***** GIVEN DATA *****

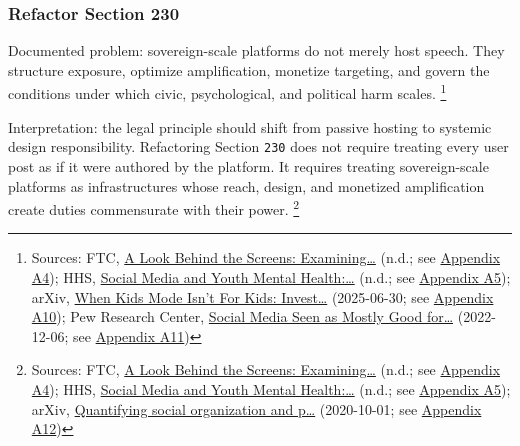 \documentclass[
  american,
  11pt,
  letterpaper,
]{article}
\begin{document}
\subsubsection{Refactor Section 230}\label{refactor-section-230}

Documented problem: sovereign-scale platforms do not merely host speech.
They structure exposure, optimize amplification, monetize targeting, and
govern the conditions under which civic, psychological, and political
harm scales. \footnote{Sources: FTC,
  \href{https://www.ftc.gov/reports/look-behind-screens-examining-data-practices-social-media-video-streaming-services}{A
  Look Behind the Screens: Examining\ldots{}} (n.d.; see
  \hyperref[appendix-a4-a-look-behind-the-screens-examining-the-data-practices-of-social-media-and-video-streaming-services]{Appendix
  A4}); HHS,
  \href{https://www.hhs.gov/surgeongeneral/priorities/youth-mental-health/social-media/index.html}{Social
  Media and Youth Mental Health:\ldots{}} (n.d.; see
  \hyperref[appendix-a5-social-media-and-youth-mental-health-the-u-s-surgeon-general-s-advisory]{Appendix
  A5}); arXiv, \href{https://arxiv.org/abs/2507.00299}{When Kids Mode
  Isn't For Kids: Invest\ldots{}} (2025-06-30; see
  \hyperref[appendix-a10-when-kids-mode-isn-t-for-kids-investigating-tiktok-s-under-13-experience]{Appendix
  A10}); Pew Research Center,
  \href{https://www.pewresearch.org/global/2022/12/06/social-media-seen-as-mostly-good-for-democracy-across-many-nations-but-u-s-is-a-major-outlier/}{Social
  Media Seen as Mostly Good for\ldots{}} (2022-12-06; see
  \hyperref[appendix-a11-social-media-seen-as-mostly-good-for-democracy-across-many-nations-but-u-s-is-a-major-outlier]{Appendix
  A11})}

Interpretation: the legal principle should shift from passive hosting to
systemic design responsibility. Refactoring Section \texttt{230} does
not require treating every user post as if it were authored by the
platform. It requires treating sovereign-scale platforms as
infrastructures whose reach, design, and monetized amplification create
duties commensurate with their power. \footnote{Sources: FTC,
  \href{https://www.ftc.gov/reports/look-behind-screens-examining-data-practices-social-media-video-streaming-services}{A
  Look Behind the Screens: Examining\ldots{}} (n.d.; see
  \hyperref[appendix-a4-a-look-behind-the-screens-examining-the-data-practices-of-social-media-and-video-streaming-services]{Appendix
  A4}); HHS,
  \href{https://www.hhs.gov/surgeongeneral/priorities/youth-mental-health/social-media/index.html}{Social
  Media and Youth Mental Health:\ldots{}} (n.d.; see
  \hyperref[appendix-a5-social-media-and-youth-mental-health-the-u-s-surgeon-general-s-advisory]{Appendix
  A5}); arXiv, \href{https://arxiv.org/abs/2010.00590}{Quantifying
  social organization and p\ldots{}} (2020-10-01; see
  \hyperref[appendix-a12-quantifying-social-organization-and-political-polarization-in-online-platforms]{Appendix
  A12})}
\end{document}
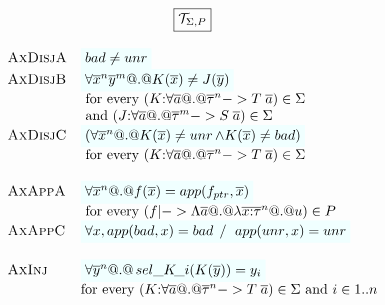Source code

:\documentclass[preprint,nocopyrightspace,draft]{sigplanconf}
\begin{document}
\begin{figure}\small
\[\begin{array}{c}
\ruleform{\Th{\Sigma}{P}} \\ \\ 
\begin{array}{lll} 
 \textsc{AxDisjA} & \formula{\bad \neq \unr}  \\ 
 \textsc{AxDisjB} & \formula{\forall \oln{x}{n}\oln{y}{m} @.@ K(\ol{x}) \neq J(\ol{y})} \\ 
                  & \text{ for every } (K{:}\forall\as @.@ \oln{\tau}{n} -> T\;\as) \in \Sigma \\ 
                  & \text{ and } (J{:}\forall\as @.@ \oln{\tau}{m} -> S\;\as) \in \Sigma \\
 \textsc{AxDisjC} & \formula{(\forall \oln{x}{n} @.@ K(\ol{x}) \neq \unr \land K(\ol{x}) \neq \bad)} \\ 
                  & \text{ for every } (K{:}\forall\as @.@ \oln{\tau}{n} -> T\;\as) \in \Sigma \\ \\
 \textsc{AxAppA}  & \formula{\forall \oln{x}{n} @.@ f(\ol{x}) = app(f_{ptr},\xs)} \\
                  & \text{ for every } (f |-> \Lambda\as @.@ \lambda\oln{x{:}\tau}{n} @.@ u) \in P \\
 \textsc{AxAppC}  & \formula{\forall x, app(\bad,x) = \bad \; /\ \; app(\unr,x) = \unr}    \\ \\
 \textsc{AxInj}   & \formula{\forall \oln{y}{n} @.@ \sel{K}{i}(K(\ys)) = y_i} \\ 
                  & \text{for every } (K{:}\forall\as @.@ \oln{\tau}{n} -> T\;\as) \in \Sigma \text{ and } i \in 1..n \\ \\

\end{array}
\end{array}\]
\end{figure}
\end{document}
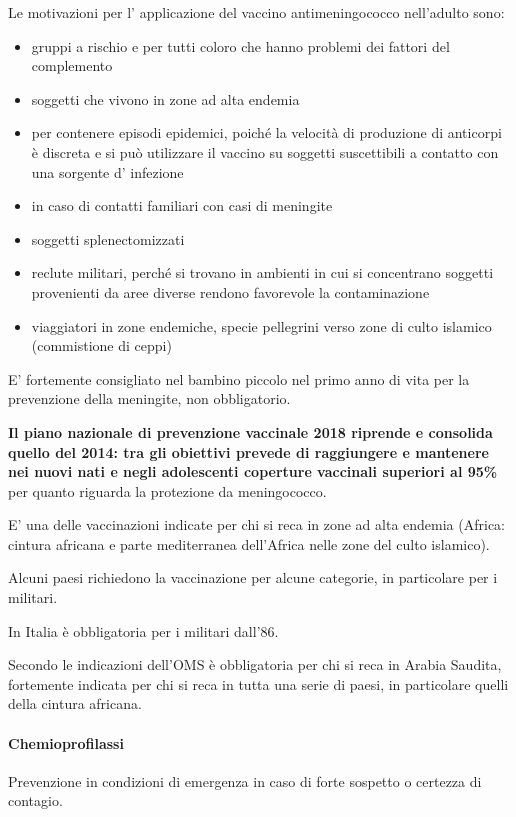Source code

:   Le motivazioni per l' applicazione del vaccino antimeningococco
  nell'adulto sono:

\begin{itemize}
\item
  gruppi a rischio e per tutti coloro che hanno problemi dei fattori del
  complemento
\item
  soggetti che vivono in zone ad alta endemia
\item
  per contenere episodi epidemici, poiché la velocità di produzione di
  anticorpi è discreta e si può utilizzare il vaccino su soggetti
  suscettibili a contatto con una sorgente d' infezione
\item
  in caso di contatti familiari con casi di meningite
\item
  soggetti splenectomizzati
\item
  reclute militari, perché si trovano in ambienti in cui si concentrano
  soggetti provenienti da aree diverse rendono favorevole la
  contaminazione
\item
  viaggiatori in zone endemiche, specie pellegrini verso zone di culto
  islamico (commistione di ceppi)
\end{itemize}
  E' fortemente consigliato nel bambino piccolo nel primo anno di vita
  per la prevenzione della meningite, non obbligatorio.

  \textbf{Il piano nazionale di prevenzione vaccinale 2018 riprende e
  consolida quello del 2014: tra gli obiettivi prevede di raggiungere e
  mantenere nei nuovi nati e negli adolescenti coperture vaccinali
  superiori al 95\%} per quanto riguarda la protezione da meningococco.

  E' una delle vaccinazioni indicate per chi si reca in zone ad alta
  endemia (Africa: cintura africana e parte mediterranea dell'Africa
  nelle zone del culto islamico).

  Alcuni paesi richiedono la vaccinazione per alcune categorie, in
  particolare per i militari.

  In Italia è obbligatoria per i militari dall'86.

  Secondo le indicazioni dell'OMS è obbligatoria per chi si reca in
  Arabia Saudita, fortemente indicata per chi si reca in tutta una serie
  di paesi, in particolare quelli della cintura africana.

\paragraph{Chemioprofilassi}
  Prevenzione in condizioni di emergenza in caso di forte sospetto o
  certezza di contagio.

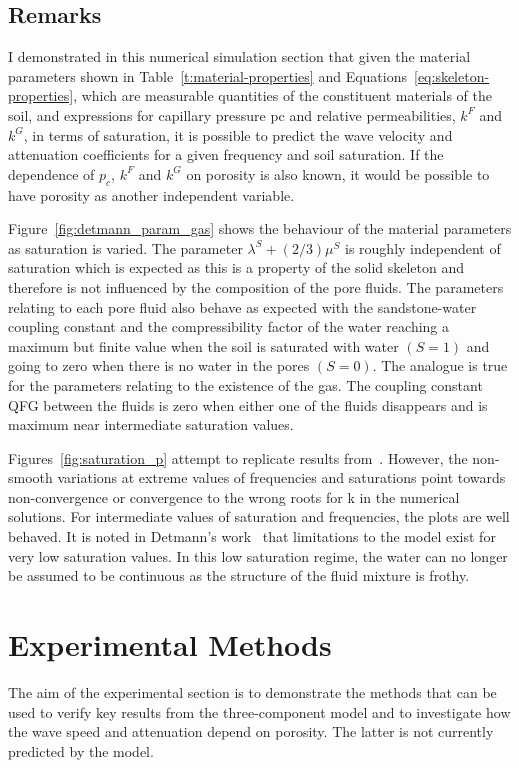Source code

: \documentclass[twocolumn]{article}
\begin{document}
\subsection{Remarks}
I demonstrated in this numerical simulation section that given the material parameters shown in Table~\ref{t:material-properties} and Equations~\ref{eq:skeleton-properties}, which are measurable quantities of the constituent materials of the soil, and expressions for capillary pressure pc and relative permeabilities, $k^F$ and $k^G$, in terms of saturation, it is possible to predict the wave velocity and attenuation coefficients for a given frequency and soil saturation. If the dependence of $p_c$, $k^F$ and $k^G$ on porosity is also known, it would be possible to have porosity as another independent variable.

Figure~\ref{fig:detmann_param_gas} shows the behaviour of the material parameters as saturation is varied. The parameter $\lambda^S + (2/3)\mu^S$ is roughly independent of saturation which is expected as this is a property of the solid skeleton and therefore is not influenced by the composition of the pore fluids. The parameters relating to each pore fluid also behave as expected with the sandstone-water coupling constant and the compressibility factor of the water reaching a maximum but finite value when the soil is saturated with water $(S = 1)$ and going to zero when there is no water in the pores $(S = 0)$. The analogue is true for the parameters relating to the existence of the gas. The coupling constant QFG between the fluids is zero when either one of the fluids disappears and is maximum near intermediate saturation values.

Figures~\ref{fig:saturation_p} attempt to replicate results from~\cite{detmann_num_sim_2008}. However, the non-smooth variations at extreme values of frequencies and saturations point towards non-convergence or convergence to the wrong roots for k in the numerical solutions. For intermediate values of saturation and frequencies, the plots are well behaved. It is noted in Detmann’s work~\cite{detmann_analysis_2009} that limitations to the model exist for very low saturation values. In this low saturation regime, the water can no longer be assumed to be continuous as the structure of the fluid mixture is frothy.

\section{Experimental Methods}
The aim of the experimental section is to demonstrate the methods that can be used to verify key results from the three-component model and to investigate how the wave speed and attenuation depend on porosity. The latter is not currently predicted by the model.
\end{document}
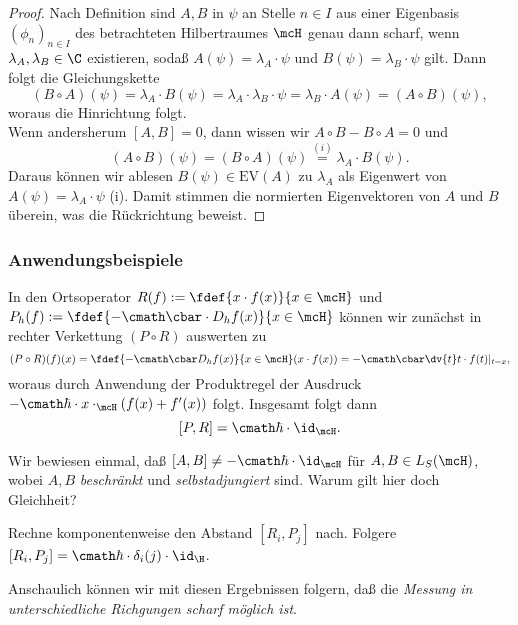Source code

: \documentclass{subfiles}
\begin{document}
        \begin{proof}
            Nach Definition sind $A,B$ in $\psi$ an Stelle $n\in I$ aus einer Eigenbasis $(\phi_n)_{n\in I}$ des betrachteten Hilbertraumes $\mcH$ genau dann scharf, wenn $\lambda_A,\lambda_B\in\C$ existieren, sodaß $A(\psi)=\lambda_A\cdot\psi$ und $B(\psi) = \lambda_B\cdot\psi$ gilt. Dann folgt die Gleichungskette
            \[(B\circ A)(\psi) = \lambda_A\cdot B(\psi) = \lambda_A\cdot\lambda_B\cdot\psi = \lambda_B\cdot A(\psi) = (A\circ B)(\psi),\]
            woraus die Hinrichtung folgt. \\

            Wenn andersherum $[A,B] = 0$, dann wissen wir $A\circ B - B\circ A = 0$ und
            \[(A\circ B)(\psi) = (B\circ A)(\psi) \stackrel{(i)}{=} \lambda_A\cdot B(\psi).\]
            Daraus können wir ablesen $B(\psi)\in\text{EV}(A)$ zu $\lambda_A$ als Eigenwert von $A(\psi) = \lambda_A\cdot\psi$ (i). Damit stimmen die normierten Eigenvektoren von $A$ und $B$ überein, was die Rückrichtung beweist. 
        \end{proof}

        \subsubsection*{Anwendungsbeispiele}
            In den Ortsoperator $R(f):=\fdef{x\cdot f(x)}{x\in\mcH}$ und $P_h(f):=\fdef{-\cmath\cbar\cdot D_hf(x)}{x\in\mcH}$ können wir zunächst in rechter Verkettung $(P\circ R)$ auswerten zu 
            \[(P\circ R)(f)(x) = \fdef{-\cmath\cbar D_hf(x)}{x\in\mcH}(x\cdot f(x)) = -\cmath\cbar \dv{t}t\cdot f(t)|_{t = x},\]
            woraus durch Anwendung der Produktregel der Ausdruck $-\cmath\hbar\cdot x\cdot_\mcH (f(x)+f'(x))$ folgt. Insgesamt folgt dann
            \[[P,R] = \cmath\hbar\cdot \id_\mcH.\]

            \begin{Aufgabe}
                \nr{} Wir bewiesen einmal, daß $[A,B]\neq-\cmath\hbar\cdot\id_\mcH$ für $A,B\in L_S(\mcH)$, wobei $A,B$ \emph{beschränkt} und \emph{selbstadjungiert} sind. Warum gilt hier doch Gleichheit?

                \nr{} Rechne komponentenweise den Abstand $[R_i,P_j]$ nach. Folgere $[R_i,P_j] = \cmath\hbar\cdot\delta_i(j)\cdot\id_\H$. 
            \end{Aufgabe}
            Anschaulich können wir mit diesen Ergebnissen folgern, daß die \textit{Messung in unterschiedliche Richgungen scharf möglich ist}. \\
\end{document}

*****

# THE PROBLEM
The answer must consist of every line above that contains the word "array".

# RESPONSE BOX
\[\begin{array}{c}
\begin{array}{lll} 
\end{array}
\end{array}\]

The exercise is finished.